Defensive skills

Pickleball Reset

The reset is the most important defensive skill in pickleball, and the most undervalued by recreational players. When opponents attack, the instinct is to attack back. The better play is almost always a soft reset that drops into the kitchen and stops the exchange.

The reset vs. the counter: when to use which

Reset, use when:

  • • You're out of position
  • • The attack is at your feet or body
  • • You're in the transition zone
  • • The exchange is going against you

Counter-attack, use when:

  • • The ball sits up above shoulder height
  • • You're set and balanced
  • • You're at the kitchen line, not in transition
  • • The opportunity is clear and risk is low

How to hit a reset

Six steps from grip to recovery position.

1

Loosen your grip

Grip pressure should drop to 3-4 out of 10 when a fast ball is incoming. A tight grip transmits energy back into the ball, the opposite of a reset. Soft hands absorb the pace.

2

Position your paddle early

Get the paddle in front of your body before the ball arrives. Late paddle positioning forces improvised contact. Your paddle should be up and forward with the face slightly open.

3

Use a blocking motion, not a swing

Don't take a backswing. Let the ball come to the paddle. The motion is a passive redirect, meeting the ball and guiding it, not striking it. Think 'catch and redirect,' not 'hit.'

4

Open paddle face slightly

Tilt the paddle face slightly back (toward you) to generate a soft upward arc. This helps the ball clear the net with enough height while landing softly in the kitchen.

5

Aim for the kitchen

Target the middle of the opponent's kitchen, neither sideline. The center kitchen is the safest landing zone and leaves no sharp angle for an immediate counter-attack.

6

Move forward after the reset

A successful reset buys you time to advance to the kitchen line. Don't stand still, take 1-2 steps forward immediately after the reset to close the gap.

Common reset mistakes

Gripping too tight at contact

Consciously practice with loose hands. A drill: hold your paddle at 3/10 grip during warm-up dinks until the soft touch becomes muscle memory before tightening under pressure.

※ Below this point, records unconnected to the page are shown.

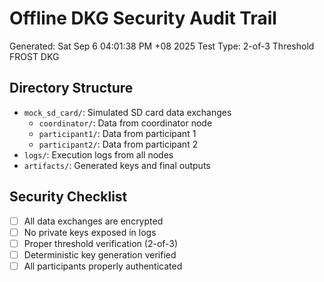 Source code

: # Offline DKG Security Audit Trail
Generated: Sat Sep  6 04:01:38 PM +08 2025
Test Type: 2-of-3 Threshold FROST DKG

## Directory Structure
- `mock_sd_card/`: Simulated SD card data exchanges
  - `coordinator/`: Data from coordinator node
  - `participant1/`: Data from participant 1
  - `participant2/`: Data from participant 2
- `logs/`: Execution logs from all nodes
- `artifacts/`: Generated keys and final outputs

## Security Checklist
- [ ] All data exchanges are encrypted
- [ ] No private keys exposed in logs
- [ ] Proper threshold verification (2-of-3)
- [ ] Deterministic key generation verified
- [ ] All participants properly authenticated
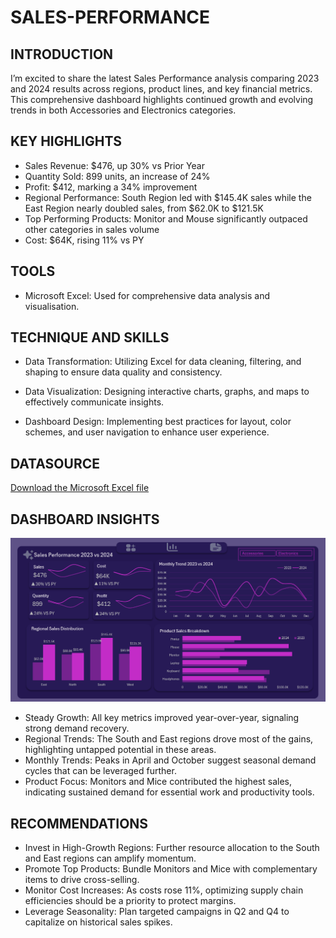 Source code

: # SALES-PERFORMANCE

## INTRODUCTION
I’m excited to share the latest Sales Performance analysis comparing 2023 and 2024 results across regions, product lines, and key financial metrics. This comprehensive dashboard highlights continued growth and evolving trends in both Accessories and Electronics categories.


## KEY HIGHLIGHTS
- Sales Revenue: $476, up 30% vs Prior Year
- Quantity Sold: 899 units, an increase of 24%
- Profit: $412, marking a 34% improvement
- Regional Performance:
South Region led with $145.4K sales
while the East Region nearly doubled sales, from $62.0K to $121.5K
- Top Performing Products:
Monitor and Mouse significantly outpaced other categories in sales volume
- Cost: $64K, rising 11% vs PY


## TOOLS
- Microsoft Excel: Used for comprehensive data analysis and visualisation.

## TECHNIQUE AND SKILLS

- Data Transformation: Utilizing Excel for data cleaning, filtering, and shaping to ensure data quality and consistency.

- Data Visualization: Designing interactive charts, graphs, and maps to effectively communicate insights.

- Dashboard Design: Implementing best practices for layout, color schemes, and user navigation to enhance user experience.

## DATASOURCE
<a href = https://github.com/Shanu998/SALES-PERFORMANCE-/blob/main/SALES_PERFORMANCE.xlsx> Download the Microsoft Excel file </a>


## DASHBOARD INSIGHTS
![Overview Dashboard](https://github.com/Shanu998/SALES-PERFORMANCE-/blob/main/SHANU%20SALES%20PERFORMANCE.png)
- Steady Growth: All key metrics improved year-over-year, signaling strong demand recovery.
- Regional Trends: The South and East regions drove most of the gains, highlighting untapped potential in these areas.
- Monthly Trends: Peaks in April and October suggest seasonal demand cycles that can be leveraged further.
- Product Focus: Monitors and Mice contributed the highest sales, indicating sustained demand for essential work and productivity tools.


## RECOMMENDATIONS
- Invest in High-Growth Regions: Further resource allocation to the South and East regions can amplify momentum.
- Promote Top Products: Bundle Monitors and Mice with complementary items to drive cross-selling.
- Monitor Cost Increases: As costs rose 11%, optimizing supply chain efficiencies should be a priority to protect margins.
- Leverage Seasonality: Plan targeted campaigns in Q2 and Q4 to capitalize on historical sales spikes.


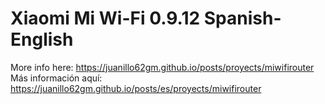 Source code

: # Xiaomi Mi Wi-Fi 0.9.12 Spanish-English

More info here: https://juanillo62gm.github.io/posts/proyects/miwifirouter
Más información aquí: https://juanillo62gm.github.io/posts/es/proyects/miwifirouter
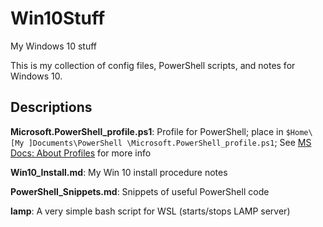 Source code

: # Win10Stuff

My Windows 10 stuff

This is my collection of config files, PowerShell scripts, and notes for Windows 10.

## Descriptions

**Microsoft.PowerShell_profile.ps1**: Profile for PowerShell; place in `$Home\[My ]Documents\PowerShell
\Microsoft.PowerShell_profile.ps1`; See [MS Docs: About Profiles](https://docs.microsoft.com/en-us/powershell/module/microsoft.powershell.core/about/about_profiles?view=powershell-6) for more info

**Win10_Install.md**: My Win 10 install procedure notes

**PowerShell_Snippets.md**: Snippets of useful PowerShell code

**lamp**: A very simple bash script for WSL (starts/stops LAMP server)
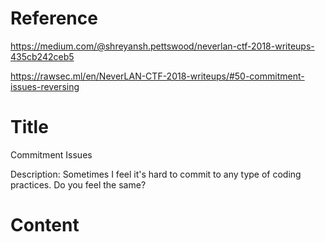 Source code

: # Reference

[//]: <> (文章所涉及到的技术点、WriteUp的链接)

https://medium.com/@shreyansh.pettswood/neverlan-ctf-2018-writeups-435cb242ceb5

https://rawsec.ml/en/NeverLAN-CTF-2018-writeups/#50-commitment-issues-reversing

# Title

[//]: <> (题目)

Commitment Issues

Description: Sometimes I feel it's hard to commit to any type of coding practices. Do you feel the same?

# Content

[//]: <> (WriteUp内容)


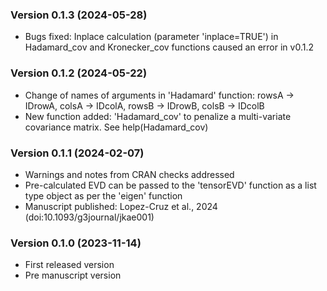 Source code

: ### Version 0.1.3 (2024-05-28)

- Bugs fixed: Inplace calculation (parameter 'inplace=TRUE') in Hadamard_cov and Kronecker_cov functions caused an error in v0.1.2

### Version 0.1.2 (2024-05-22)

- Change of names of arguments in 'Hadamard' function: rowsA -> IDrowA, colsA -> IDcolA, rowsB -> IDrowB, colsB -> IDcolB
- New function added: 'Hadamard_cov' to penalize a multi-variate covariance matrix. See help(Hadamard_cov)


### Version 0.1.1 (2024-02-07)

- Warnings and notes from CRAN checks addressed
- Pre-calculated EVD can be passed to the 'tensorEVD' function as a list type object as per the 'eigen' function
- Manuscript published: Lopez-Cruz et al., 2024 (doi:10.1093/g3journal/jkae001)


### Version 0.1.0 (2023-11-14)

- First released version
- Pre manuscript version

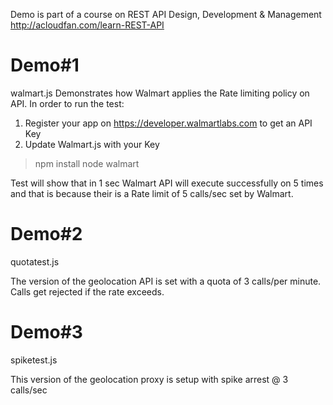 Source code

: 
Demo is part of a course on 
REST API Design, Development & Management
http://acloudfan.com/learn-REST-API

Demo#1
======
walmart.js
Demonstrates how Walmart applies the Rate limiting policy on API.
In order to run the test:
1. Register your app on https://developer.walmartlabs.com  to get an API Key
2. Update Walmart.js with your Key

> npm install
> node walmart

Test will show that in 1 sec Walmart API will execute successfully on 5 times and 
that is because their is a Rate limit of 5 calls/sec set by Walmart.

Demo#2
======
quotatest.js

The version of the geolocation API is set with a quota of 3 calls/per minute. Calls get rejected if the rate exceeds.

Demo#3
======
spiketest.js

This version of the geolocation proxy is setup with spike arrest  @ 3 calls/sec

Swinging at a speed-up instead of blocking

The instinct to counter-punch is natural but usually wrong. Practice receiving speed-ups with a stationary paddle and redirecting softly. The counter-attack comes later, not on the first ball.

Popping the reset up (too high)

If your reset keeps sitting up for re-attacks, your paddle face is too open or you're adding wrist flick. Keep the face angle subtle and let the ball's own momentum carry it over.

Not moving to the kitchen after resetting

The reset is a setup move. Once the ball is in the kitchen, your job is to get to the kitchen line immediately. A player who resets and stands in the transition zone will get attacked again.

Reset drill: the speed-up / reset cycle

  1. 1.Partner dinks cross-court with you.
  2. 2.Partner calls "speed-up" and hits a sharp drive at your body or forehand.
  3. 3.You block / reset it softly back into their kitchen.
  4. 4.They catch, reset to a dink, repeat.
  5. 5.After 10 successful resets, switch roles.

This isolates the reset reflex and removes the temptation to counter. Do 3 rounds before switching to full rallies.

Frequently asked questions

What is a reset in pickleball?

A reset in pickleball is a soft shot that neutralizes a fast or attacking ball by redirecting it back into the kitchen (NVZ) with little pace. Instead of attacking or countering hard, you absorb the ball's energy with a loose grip and guide it low over the net into the opponent's kitchen. A successful reset stops the attack sequence and re-establishes a neutral dinking rally.

How do you hit a pickleball reset shot?

To hit a pickleball reset: loosen your grip to about 3-4 out of 10 at the moment of contact, don't swing at the ball, block and redirect it, keep your paddle face slightly open to create a soft arc over the net, contact the ball in front of your body, and aim for the kitchen. The key is passive paddle contact, you're absorbing pace, not adding to it. A firm grip causes the ball to pop up and get attacked again.

When should you reset in pickleball?

Reset when you're pulled out of position, when an opponent hits a speed-up you can't counter aggressively, when you're in the transition zone and not yet at the kitchen, or when your team is losing the exchange and needs to reset to neutral. The reset is the correct choice any time you're on defense and need to stop the attack rather than trading pace. Trying to counter a speed-up with another speed-up is the most common losing decision in recreational pickleball.